Task statement: Line by line, print the records exactly.
Data to use: Begin
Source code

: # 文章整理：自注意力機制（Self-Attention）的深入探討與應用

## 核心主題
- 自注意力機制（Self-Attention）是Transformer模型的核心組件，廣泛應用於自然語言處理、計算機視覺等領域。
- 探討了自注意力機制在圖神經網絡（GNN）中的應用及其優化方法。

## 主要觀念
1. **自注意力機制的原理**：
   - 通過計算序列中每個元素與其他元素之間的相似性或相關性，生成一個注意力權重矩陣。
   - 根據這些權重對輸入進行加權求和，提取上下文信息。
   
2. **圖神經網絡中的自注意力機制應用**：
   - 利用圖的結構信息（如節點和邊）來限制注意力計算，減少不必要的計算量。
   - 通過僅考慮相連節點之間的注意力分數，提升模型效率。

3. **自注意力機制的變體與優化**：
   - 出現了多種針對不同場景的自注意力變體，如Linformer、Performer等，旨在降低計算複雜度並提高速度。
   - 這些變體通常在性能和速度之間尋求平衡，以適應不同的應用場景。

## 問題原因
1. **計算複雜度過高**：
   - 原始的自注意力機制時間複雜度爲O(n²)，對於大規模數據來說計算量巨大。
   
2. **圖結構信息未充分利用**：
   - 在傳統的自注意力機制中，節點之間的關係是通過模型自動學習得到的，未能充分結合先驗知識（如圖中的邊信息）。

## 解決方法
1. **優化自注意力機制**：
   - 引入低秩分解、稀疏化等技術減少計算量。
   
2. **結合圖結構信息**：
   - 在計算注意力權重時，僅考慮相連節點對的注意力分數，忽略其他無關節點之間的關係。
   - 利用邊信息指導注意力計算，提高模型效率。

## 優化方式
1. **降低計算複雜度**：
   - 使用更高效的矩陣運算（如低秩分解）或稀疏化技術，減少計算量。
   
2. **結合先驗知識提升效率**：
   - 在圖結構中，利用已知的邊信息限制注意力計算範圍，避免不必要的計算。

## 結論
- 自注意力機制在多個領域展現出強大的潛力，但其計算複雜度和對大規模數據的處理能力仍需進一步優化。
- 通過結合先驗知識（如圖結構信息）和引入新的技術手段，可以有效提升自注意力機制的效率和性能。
Data to use: End
Result:
Source code

: # 文章整理：自注意力機制（Self-Attention）的深入探討與應用

## 核心主題
- 自注意力機制（Self-Attention）是Transformer模型的核心組件，廣泛應用於自然語言處理、計算機視覺等領域。
- 探討了自注意力機制在圖神經網絡（GNN）中的應用及其優化方法。

## 主要觀念
1. **自注意力機制的原理**：
   - 通過計算序列中每個元素與其他元素之間的相似性或相關性，生成一個注意力權重矩陣。
   - 根據這些權重對輸入進行加權求和，提取上下文信息。
   
2. **圖神經網絡中的自注意力機制應用**：
   - 利用圖的結構信息（如節點和邊）來限制注意力計算，減少不必要的計算量。
   - 通過僅考慮相連節點之間的注意力分數，提升模型效率。

3. **自注意力機制的變體與優化**：
   - 出現了多種針對不同場景的自注意力變體，如Linformer、Performer等，旨在降低計算複雜度並提高速度。
   - 這些變體通常在性能和速度之間尋求平衡，以適應不同的應用場景。

## 問題原因
1. **計算複雜度過高**：
   - 原始的自注意力機制時間複雜度爲O(n²)，對於大規模數據來說計算量巨大。
   
2. **圖結構信息未充分利用**：
   - 在傳統的自注意力機制中，節點之間的關係是通過模型自動學習得到的，未能充分結合先驗知識（如圖中的邊信息）。

## 解決方法
1. **優化自注意力機制**：
   - 引入低秩分解、稀疏化等技術減少計算量。
   
2. **結合圖結構信息**：
   - 在計算注意力權重時，僅考慮相連節點對的注意力分數，忽略其他無關節點之間的關係。
   - 利用邊信息指導注意力計算，提高模型效率。

## 優化方式
1. **降低計算複雜度**：
   - 使用更高效的矩陣運算（如低秩分解）或稀疏化技術，減少計算量。
   
2. **結合先驗知識提升效率**：
   - 在圖結構中，利用已知的邊信息限制注意力計算範圍，避免不必要的計算。

## 結論
- 自注意力機制在多個領域展現出強大的潛力，但其計算複雜度和對大規模數據的處理能力仍需進一步優化。
- 通過結合先驗知識（如圖結構信息）和引入新的技術手段，可以有效提升自注意力機制的效率和性能。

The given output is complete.